A company is creating a new multi-account architecture. A SysOps administrator must implement a login solution to centrally manage user access and permissions across all AWS accounts. The solution must be integrated with AWS Organizations and must be connected to a third-party Security Assertion Markup Language (SAML) 2.0 identity provider (IdP).
What should the SysOps administrator do to meet these requirements?
To centrally manage user access and permissions across all AWS accounts within an organization, while also integrating with a third-party SAML 2.0 identity provider, AWS Single Sign-On (SSO) is the appropriate solution. AWS SSO supports integration with AWS Organizations, enabling centralized management of access and permissions. It is designed to provide a seamless single sign-on experience by connecting with external IdPs using SAML 2.0, which allows users to use their existing corporate credentials to access AWS accounts and applications.
AWS IAM Identity Center makes it easy to centrally manage federated access to multiple AWS accounts and business applications and provide users with single sign-on access to all their assigned accounts and applications from one place. You can use AWS IAM Identity Center for identities in the AWS IAM Identity Center’s user directory, your existing corporate directory, or external IdP.
It's B. AWS SSO (IAM Identity Center) supports SAML 2.0
B. AWS Single Sign-On (SSO) is the service to use in order to integrate with a third-party identity provider (IdP) such as SAML 2.0 and centrally manage user access and permissions across all AWS accounts. AWS Cognito is used for user authentication, but not for this use case. Federating the third-party IdP with AWS IAM is not required in this situation, as AWS SSO is used to manage user access. Additionally, it is not possible to integrate the third-party IdP directly with AWS Organizations.
AWS Single Sign-On (AWS SSO) is an AWS service that enables you to manage access to multiple AWS accounts and business applications through a single AWS SSO portal. It is designed to work with your identity provider (IdP) using Security Assertion Markup Language (SAML) 2.0, which makes it easy to set up federation with AWS SSO. With AWS SSO, you can centrally manage users and permissions for all your AWS accounts and business applications from your AWS SSO directory. AWS SSO is integrated with AWS Organizations, which allows you to manage access to all the AWS accounts in your organization.
Option A (Configure an Amazon Cognito user pool. Integrate the user pool with the third-party IdP) is not the most suitable choice for the requirements mentioned. While Amazon Cognito is a service for managing user identities and access control, it is not specifically designed for centralized management of user access across AWS accounts in AWS Organizations. AWS Single Sign-On (SSO) is a more appropriate solution for this use case.
Option B (Enable and configure AWS Single Sign-On with the third-party IdP) is the correct choice for implementing a login solution that meets the specified requirements. AWS Single Sign-On (SSO) is a service that simplifies access management for multiple AWS accounts and business applications by enabling users to sign in only once using their existing credentials from the third-party IdP (which supports SAML 2.0 in this case). It allows centralized management of access and permissions across all accounts in AWS Organizations. AWS Single Sign-On (SSO) can be integrated with third-party SAML 2.0 identity providers, which means that users from the organization can use their existing credentials to sign in to the AWS environment. The administrator can set up AWS SSO to work with AWS Organizations, which allows for simplified user management across accounts.

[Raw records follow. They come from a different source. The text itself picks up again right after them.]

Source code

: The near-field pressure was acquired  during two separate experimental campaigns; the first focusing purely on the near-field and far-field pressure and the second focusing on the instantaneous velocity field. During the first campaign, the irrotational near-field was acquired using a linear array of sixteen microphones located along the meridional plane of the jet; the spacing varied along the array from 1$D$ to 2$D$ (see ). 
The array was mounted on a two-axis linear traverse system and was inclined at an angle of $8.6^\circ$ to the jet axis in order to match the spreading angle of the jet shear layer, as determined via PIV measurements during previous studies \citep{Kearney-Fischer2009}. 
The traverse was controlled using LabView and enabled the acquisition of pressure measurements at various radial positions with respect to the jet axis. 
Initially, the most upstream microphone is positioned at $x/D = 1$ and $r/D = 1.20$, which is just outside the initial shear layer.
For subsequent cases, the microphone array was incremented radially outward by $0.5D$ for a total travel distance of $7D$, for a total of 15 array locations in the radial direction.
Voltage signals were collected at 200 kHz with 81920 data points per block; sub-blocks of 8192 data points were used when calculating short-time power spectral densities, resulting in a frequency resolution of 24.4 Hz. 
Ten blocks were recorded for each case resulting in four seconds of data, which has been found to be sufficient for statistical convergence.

I'll keep in mind "AWS Single Sign-On (SSO) can be integrated with third-party SAML 2.0 identity providers"
I think it's C: https://aws.amazon.com/identity/federation/#:~:text=AWS%20IAM%20helps%20you%20define,reusable%20custom%20managed%20IAM%20policies. "AWS IAM helps you define permissions once, and then grant, revoke or modify AWS access by simply changing the attributes in the IdP. You can apply the same federated access policy to multiple AWS accounts by implementing reusable custom managed IAM policies."

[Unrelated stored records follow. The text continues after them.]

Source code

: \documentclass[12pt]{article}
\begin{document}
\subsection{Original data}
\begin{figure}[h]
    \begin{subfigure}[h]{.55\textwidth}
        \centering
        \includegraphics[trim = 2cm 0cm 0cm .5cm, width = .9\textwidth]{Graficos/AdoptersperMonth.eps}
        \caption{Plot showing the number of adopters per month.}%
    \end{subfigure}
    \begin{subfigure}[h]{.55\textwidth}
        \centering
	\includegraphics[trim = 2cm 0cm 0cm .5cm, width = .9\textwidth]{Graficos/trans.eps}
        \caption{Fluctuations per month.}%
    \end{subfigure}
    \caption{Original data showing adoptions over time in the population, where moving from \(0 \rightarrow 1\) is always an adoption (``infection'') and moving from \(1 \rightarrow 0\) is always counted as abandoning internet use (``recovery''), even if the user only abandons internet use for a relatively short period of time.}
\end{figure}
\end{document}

The correct answer is: B. Enable and configure AWS Single Sign-On with the third-party IdP. Here's why: Centralized Management: AWS SSO allows you to centrally manage SSO access and user permissions across all AWS accounts that are part of your AWS Organizations. SAML 2.0 Integration: AWS SSO natively supports integration with third-party SAML 2.0 identity providers, enabling you to use your existing corporate credentials. Seamless Integration with AWS Organizations: AWS SSO integrates directly with AWS Organizations, making it easy to assign users and groups from your IdP to roles in any AWS account within your organization. User-friendly Configuration: AWS SSO provides a user-friendly interface for managing SSO settings and user permissions, reducing administrative overhead.